[Collected data entries]
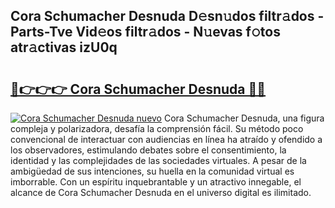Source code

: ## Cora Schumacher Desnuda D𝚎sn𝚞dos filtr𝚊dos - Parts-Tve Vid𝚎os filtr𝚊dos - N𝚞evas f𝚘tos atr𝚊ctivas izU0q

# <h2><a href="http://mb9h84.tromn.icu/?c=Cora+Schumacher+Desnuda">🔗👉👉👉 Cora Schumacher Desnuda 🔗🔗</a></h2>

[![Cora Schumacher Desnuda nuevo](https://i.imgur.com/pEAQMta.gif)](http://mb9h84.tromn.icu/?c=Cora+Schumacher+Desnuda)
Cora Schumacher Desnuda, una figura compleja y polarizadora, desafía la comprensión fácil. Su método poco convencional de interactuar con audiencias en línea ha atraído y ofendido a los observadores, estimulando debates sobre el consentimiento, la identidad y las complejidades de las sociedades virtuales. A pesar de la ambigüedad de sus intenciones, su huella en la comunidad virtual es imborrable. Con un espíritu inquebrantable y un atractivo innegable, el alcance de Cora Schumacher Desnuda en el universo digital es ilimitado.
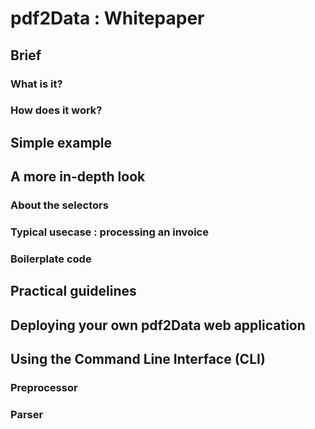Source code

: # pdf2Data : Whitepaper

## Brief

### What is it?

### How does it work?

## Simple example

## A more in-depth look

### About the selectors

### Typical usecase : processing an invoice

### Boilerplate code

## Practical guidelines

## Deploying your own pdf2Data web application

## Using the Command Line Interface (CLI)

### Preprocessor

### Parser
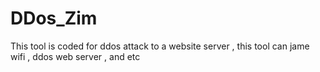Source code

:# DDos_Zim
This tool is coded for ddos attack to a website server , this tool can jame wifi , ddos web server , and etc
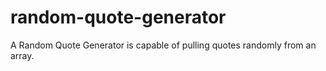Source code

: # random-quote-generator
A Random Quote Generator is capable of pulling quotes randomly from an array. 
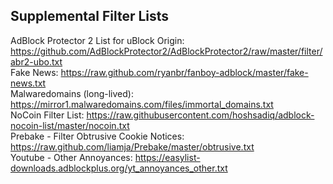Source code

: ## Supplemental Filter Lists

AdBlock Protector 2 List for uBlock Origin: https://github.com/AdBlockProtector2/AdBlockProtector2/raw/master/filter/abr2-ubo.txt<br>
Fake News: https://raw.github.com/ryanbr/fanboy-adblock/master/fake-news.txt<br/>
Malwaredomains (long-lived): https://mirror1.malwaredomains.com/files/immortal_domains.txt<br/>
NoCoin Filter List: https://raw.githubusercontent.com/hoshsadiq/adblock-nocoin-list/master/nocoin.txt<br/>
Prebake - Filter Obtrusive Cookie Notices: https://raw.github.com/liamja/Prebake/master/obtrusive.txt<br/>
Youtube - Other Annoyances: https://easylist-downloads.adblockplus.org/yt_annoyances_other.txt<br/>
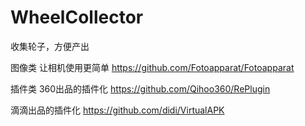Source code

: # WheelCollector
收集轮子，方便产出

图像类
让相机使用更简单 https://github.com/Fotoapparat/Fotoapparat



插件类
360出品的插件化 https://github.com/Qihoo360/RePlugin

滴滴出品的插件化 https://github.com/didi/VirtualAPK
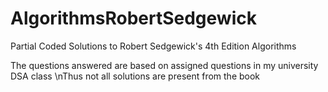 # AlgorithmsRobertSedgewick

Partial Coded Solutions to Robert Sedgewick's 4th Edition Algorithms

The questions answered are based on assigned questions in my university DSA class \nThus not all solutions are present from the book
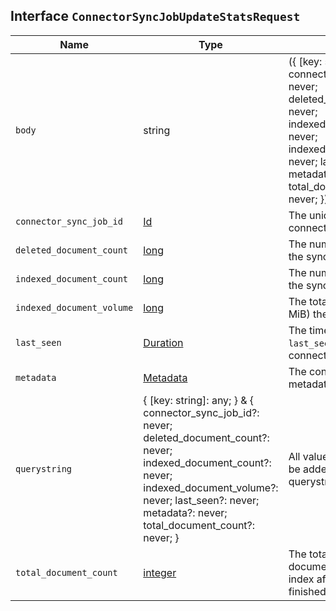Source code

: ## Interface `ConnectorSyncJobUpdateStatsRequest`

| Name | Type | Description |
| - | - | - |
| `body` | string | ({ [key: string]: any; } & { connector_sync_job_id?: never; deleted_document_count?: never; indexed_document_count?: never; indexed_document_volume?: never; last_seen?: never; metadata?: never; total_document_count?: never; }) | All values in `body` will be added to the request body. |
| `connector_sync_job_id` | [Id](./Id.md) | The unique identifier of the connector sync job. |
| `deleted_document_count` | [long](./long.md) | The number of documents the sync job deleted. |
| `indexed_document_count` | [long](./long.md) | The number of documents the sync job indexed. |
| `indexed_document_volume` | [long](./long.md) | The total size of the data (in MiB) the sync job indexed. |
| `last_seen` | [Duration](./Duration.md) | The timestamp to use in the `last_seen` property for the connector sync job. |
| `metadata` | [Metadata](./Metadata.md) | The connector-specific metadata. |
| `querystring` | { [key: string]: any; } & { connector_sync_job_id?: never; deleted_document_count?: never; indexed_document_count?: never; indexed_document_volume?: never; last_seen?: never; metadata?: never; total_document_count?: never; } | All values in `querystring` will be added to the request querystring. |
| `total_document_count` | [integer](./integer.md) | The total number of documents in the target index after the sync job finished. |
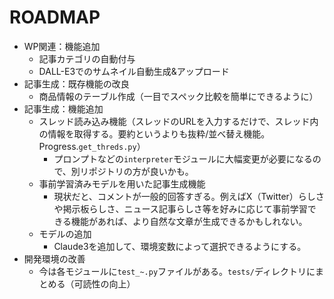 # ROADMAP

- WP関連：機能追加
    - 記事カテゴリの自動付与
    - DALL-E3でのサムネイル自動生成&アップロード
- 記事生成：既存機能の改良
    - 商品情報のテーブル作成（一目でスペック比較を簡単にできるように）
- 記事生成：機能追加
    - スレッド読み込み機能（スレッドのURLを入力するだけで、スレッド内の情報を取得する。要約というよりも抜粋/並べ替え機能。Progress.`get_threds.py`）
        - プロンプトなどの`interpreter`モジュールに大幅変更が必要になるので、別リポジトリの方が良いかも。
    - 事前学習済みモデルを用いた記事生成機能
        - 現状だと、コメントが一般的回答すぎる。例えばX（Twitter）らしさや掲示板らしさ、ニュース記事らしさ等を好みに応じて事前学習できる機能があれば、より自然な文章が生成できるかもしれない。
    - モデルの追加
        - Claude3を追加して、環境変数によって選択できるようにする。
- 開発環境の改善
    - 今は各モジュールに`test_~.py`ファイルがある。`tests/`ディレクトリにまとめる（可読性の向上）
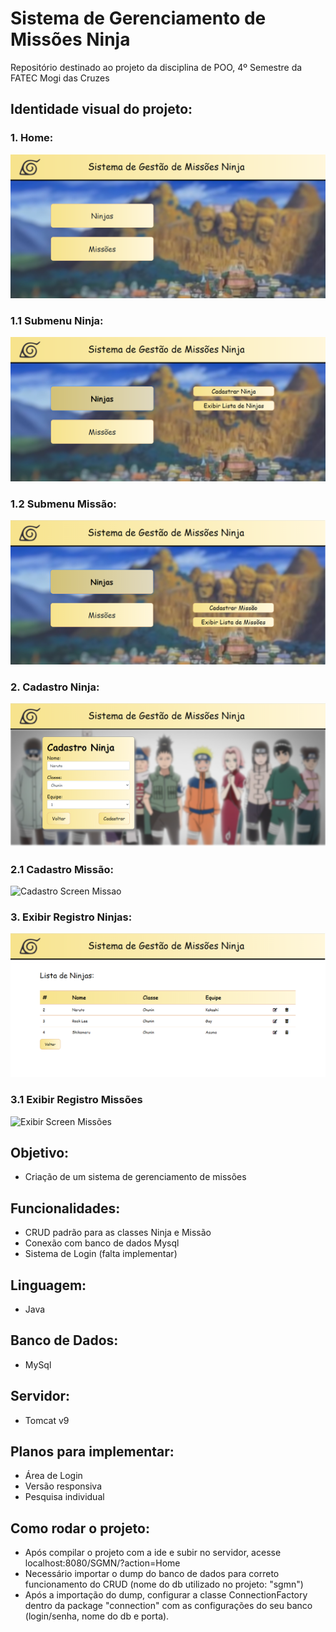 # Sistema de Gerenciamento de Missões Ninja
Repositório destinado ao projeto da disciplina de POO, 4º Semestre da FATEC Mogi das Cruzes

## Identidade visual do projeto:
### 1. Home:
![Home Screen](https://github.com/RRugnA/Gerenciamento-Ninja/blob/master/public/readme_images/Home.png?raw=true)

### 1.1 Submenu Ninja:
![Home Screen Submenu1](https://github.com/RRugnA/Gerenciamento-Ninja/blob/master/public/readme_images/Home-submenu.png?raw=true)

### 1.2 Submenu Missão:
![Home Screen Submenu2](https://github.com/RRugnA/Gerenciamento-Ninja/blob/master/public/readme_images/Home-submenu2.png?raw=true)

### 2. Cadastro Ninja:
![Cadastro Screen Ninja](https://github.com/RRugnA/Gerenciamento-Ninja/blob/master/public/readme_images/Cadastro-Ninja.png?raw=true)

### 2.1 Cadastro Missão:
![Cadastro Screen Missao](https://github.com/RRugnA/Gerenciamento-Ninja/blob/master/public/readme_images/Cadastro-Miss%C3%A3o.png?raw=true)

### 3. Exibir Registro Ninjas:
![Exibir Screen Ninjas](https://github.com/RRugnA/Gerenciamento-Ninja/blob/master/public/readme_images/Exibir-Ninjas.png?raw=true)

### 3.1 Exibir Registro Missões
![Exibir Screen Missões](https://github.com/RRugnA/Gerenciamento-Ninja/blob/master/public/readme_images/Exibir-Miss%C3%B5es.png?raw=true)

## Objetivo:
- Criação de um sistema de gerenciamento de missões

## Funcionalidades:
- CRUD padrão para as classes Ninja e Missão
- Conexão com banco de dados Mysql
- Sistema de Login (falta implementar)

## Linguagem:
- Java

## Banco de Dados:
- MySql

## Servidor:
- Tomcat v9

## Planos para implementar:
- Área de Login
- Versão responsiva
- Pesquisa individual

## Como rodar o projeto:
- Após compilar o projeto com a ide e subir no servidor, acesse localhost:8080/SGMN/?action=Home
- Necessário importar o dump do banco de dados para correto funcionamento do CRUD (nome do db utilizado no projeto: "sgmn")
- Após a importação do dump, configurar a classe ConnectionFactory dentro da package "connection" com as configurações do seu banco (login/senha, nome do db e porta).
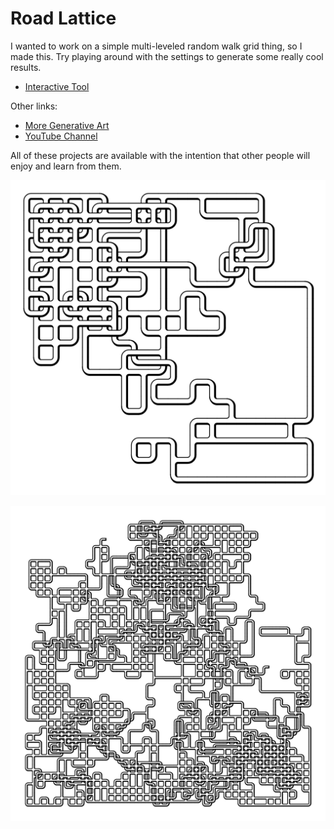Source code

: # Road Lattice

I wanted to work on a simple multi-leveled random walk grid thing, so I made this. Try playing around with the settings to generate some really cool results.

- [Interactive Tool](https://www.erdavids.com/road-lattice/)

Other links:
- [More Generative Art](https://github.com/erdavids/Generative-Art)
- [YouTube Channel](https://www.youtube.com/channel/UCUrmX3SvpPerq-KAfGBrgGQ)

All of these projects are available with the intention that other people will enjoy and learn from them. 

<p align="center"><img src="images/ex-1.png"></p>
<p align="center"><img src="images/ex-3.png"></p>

| TASK DESCRIPTION |
All lines from the start of the entries above through the line containing "AdBlock Protector 2" must be transcribed exactly, both ends included, and no picture may be copied.

| EXERCISE SOLUTION |
Source code

: ## Cora Schumacher Desnuda D𝚎sn𝚞dos filtr𝚊dos - Parts-Tve Vid𝚎os filtr𝚊dos - N𝚞evas f𝚘tos atr𝚊ctivas izU0q

# <h2><a href="http://mb9h84.tromn.icu/?c=Cora+Schumacher+Desnuda">🔗👉👉👉 Cora Schumacher Desnuda 🔗🔗</a></h2>

[![Cora Schumacher Desnuda nuevo](https://i.imgur.com/pEAQMta.gif)](http://mb9h84.tromn.icu/?c=Cora+Schumacher+Desnuda)
Cora Schumacher Desnuda, una figura compleja y polarizadora, desafía la comprensión fácil. Su método poco convencional de interactuar con audiencias en línea ha atraído y ofendido a los observadores, estimulando debates sobre el consentimiento, la identidad y las complejidades de las sociedades virtuales. A pesar de la ambigüedad de sus intenciones, su huella en la comunidad virtual es imborrable. Con un espíritu inquebrantable y un atractivo innegable, el alcance de Cora Schumacher Desnuda en el universo digital es ilimitado.
Source code

: # pdf2Data : Whitepaper

## Brief

### What is it?

### How does it work?

## Simple example

## A more in-depth look

### About the selectors

### Typical usecase : processing an invoice

### Boilerplate code

## Practical guidelines

## Deploying your own pdf2Data web application

## Using the Command Line Interface (CLI)

### Preprocessor

### Parser
Source code

:# DDos_Zim
This tool is coded for ddos attack to a website server , this tool can jame wifi , ddos web server , and etc
Source code

: # random-quote-generator
A Random Quote Generator is capable of pulling quotes randomly from an array. 
Source code

: ## Supplemental Filter Lists

AdBlock Protector 2 List for uBlock Origin: https://github.com/AdBlockProtector2/AdBlockProtector2/raw/master/filter/abr2-ubo.txt<br>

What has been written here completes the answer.